The task:
Of the lines below, copy those that hold the word "downloading".

Given records Block Start

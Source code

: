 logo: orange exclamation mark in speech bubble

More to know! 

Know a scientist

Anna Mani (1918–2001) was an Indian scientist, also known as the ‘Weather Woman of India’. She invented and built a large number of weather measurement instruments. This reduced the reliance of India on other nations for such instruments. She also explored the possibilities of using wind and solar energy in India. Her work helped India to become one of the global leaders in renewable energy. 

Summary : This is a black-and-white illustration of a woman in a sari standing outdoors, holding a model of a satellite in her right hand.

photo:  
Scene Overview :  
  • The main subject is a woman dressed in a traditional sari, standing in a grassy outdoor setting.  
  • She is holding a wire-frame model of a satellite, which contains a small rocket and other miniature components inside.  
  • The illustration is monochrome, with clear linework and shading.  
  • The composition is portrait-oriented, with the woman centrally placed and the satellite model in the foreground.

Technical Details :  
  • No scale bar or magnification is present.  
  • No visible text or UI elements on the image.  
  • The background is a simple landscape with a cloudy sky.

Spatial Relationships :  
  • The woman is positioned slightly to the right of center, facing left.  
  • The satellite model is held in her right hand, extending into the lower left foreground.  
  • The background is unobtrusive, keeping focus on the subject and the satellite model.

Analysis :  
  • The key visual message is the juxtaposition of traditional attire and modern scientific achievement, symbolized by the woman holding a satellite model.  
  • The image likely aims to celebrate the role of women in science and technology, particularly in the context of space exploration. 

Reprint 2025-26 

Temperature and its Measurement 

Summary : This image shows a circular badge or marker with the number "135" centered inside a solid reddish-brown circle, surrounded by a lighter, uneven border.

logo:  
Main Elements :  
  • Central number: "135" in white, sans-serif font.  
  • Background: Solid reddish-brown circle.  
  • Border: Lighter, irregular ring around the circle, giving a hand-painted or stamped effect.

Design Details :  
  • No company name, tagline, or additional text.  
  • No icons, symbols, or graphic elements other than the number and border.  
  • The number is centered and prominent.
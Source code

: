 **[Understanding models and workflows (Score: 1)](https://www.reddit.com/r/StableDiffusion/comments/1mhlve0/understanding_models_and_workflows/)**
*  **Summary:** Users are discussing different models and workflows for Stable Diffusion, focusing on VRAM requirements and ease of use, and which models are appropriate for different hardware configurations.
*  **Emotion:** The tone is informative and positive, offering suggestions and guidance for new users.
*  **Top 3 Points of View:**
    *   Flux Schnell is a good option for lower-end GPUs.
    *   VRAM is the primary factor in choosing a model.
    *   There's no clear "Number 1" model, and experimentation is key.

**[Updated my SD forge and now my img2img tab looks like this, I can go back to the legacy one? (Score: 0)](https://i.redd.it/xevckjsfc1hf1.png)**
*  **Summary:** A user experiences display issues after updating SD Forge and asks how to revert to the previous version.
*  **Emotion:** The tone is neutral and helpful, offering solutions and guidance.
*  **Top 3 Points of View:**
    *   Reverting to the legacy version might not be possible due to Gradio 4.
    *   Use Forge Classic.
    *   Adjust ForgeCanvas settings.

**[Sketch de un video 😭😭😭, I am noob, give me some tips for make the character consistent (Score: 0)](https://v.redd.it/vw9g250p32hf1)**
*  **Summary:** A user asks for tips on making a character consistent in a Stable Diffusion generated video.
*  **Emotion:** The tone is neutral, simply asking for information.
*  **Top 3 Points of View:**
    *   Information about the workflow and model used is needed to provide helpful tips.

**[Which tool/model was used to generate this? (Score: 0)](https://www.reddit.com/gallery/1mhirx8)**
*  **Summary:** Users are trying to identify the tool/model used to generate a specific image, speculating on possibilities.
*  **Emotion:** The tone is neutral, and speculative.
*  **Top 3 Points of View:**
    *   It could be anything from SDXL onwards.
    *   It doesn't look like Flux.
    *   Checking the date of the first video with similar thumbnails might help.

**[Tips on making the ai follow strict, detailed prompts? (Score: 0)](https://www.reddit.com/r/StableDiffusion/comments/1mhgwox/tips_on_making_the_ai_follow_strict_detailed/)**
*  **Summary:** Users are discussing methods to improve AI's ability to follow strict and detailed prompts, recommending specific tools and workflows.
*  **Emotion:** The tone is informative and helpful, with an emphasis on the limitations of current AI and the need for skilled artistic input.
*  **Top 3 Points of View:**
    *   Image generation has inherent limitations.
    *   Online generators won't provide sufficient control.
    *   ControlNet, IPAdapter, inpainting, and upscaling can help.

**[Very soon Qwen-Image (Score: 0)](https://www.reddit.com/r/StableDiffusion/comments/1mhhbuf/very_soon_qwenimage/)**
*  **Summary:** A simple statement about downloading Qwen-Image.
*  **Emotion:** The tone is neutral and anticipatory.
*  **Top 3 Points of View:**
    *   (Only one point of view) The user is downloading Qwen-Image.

Given records Block End

Reply:
*  **Summary:** A simple statement about downloading Qwen-Image.
    *   (Only one point of view) The user is downloading Qwen-Image.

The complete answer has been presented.